From the entries below, return exactly the lines beginning at the one that contains "layer shown in" and ending at the one that contains "stream processing is", both of them included, and only those lines.

Dataset entries
*** Block opens ***

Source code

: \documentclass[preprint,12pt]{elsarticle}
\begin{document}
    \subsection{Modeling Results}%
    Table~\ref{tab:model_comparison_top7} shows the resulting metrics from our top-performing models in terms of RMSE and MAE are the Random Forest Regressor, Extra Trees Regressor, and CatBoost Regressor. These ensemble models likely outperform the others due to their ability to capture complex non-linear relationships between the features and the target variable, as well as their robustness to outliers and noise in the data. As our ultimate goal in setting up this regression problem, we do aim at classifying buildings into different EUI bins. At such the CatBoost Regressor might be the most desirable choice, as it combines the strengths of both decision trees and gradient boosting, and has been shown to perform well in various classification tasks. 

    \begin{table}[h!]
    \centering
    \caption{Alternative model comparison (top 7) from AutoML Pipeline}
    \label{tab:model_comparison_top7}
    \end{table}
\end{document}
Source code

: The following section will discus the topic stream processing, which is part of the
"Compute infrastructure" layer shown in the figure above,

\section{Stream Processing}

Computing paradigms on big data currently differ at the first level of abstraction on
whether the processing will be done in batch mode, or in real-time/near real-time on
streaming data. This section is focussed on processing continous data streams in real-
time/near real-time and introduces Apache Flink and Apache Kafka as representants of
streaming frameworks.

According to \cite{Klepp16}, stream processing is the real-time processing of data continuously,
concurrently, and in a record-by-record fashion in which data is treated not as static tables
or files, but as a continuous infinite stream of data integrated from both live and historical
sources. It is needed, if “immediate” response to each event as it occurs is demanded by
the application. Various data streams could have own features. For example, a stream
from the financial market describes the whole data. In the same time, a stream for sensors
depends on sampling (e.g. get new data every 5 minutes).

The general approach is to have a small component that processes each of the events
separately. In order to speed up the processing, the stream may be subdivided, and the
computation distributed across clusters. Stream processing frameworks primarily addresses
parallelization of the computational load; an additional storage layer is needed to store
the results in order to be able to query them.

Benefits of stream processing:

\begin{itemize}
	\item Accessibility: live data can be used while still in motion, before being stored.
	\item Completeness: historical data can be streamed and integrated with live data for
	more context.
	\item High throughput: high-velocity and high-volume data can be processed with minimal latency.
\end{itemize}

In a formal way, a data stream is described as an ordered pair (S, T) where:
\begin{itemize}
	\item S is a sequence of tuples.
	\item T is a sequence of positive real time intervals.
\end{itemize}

*** Block closes ***

# Written response:
"Compute infrastructure" layer shown in the figure above,

\section{Stream Processing}

Computing paradigms on big data currently differ at the first level of abstraction on
whether the processing will be done in batch mode, or in real-time/near real-time on
streaming data. This section is focussed on processing continous data streams in real-
time/near real-time and introduces Apache Flink and Apache Kafka as representants of
streaming frameworks.

According to \cite{Klepp16}, stream processing is the real-time processing of data continuously,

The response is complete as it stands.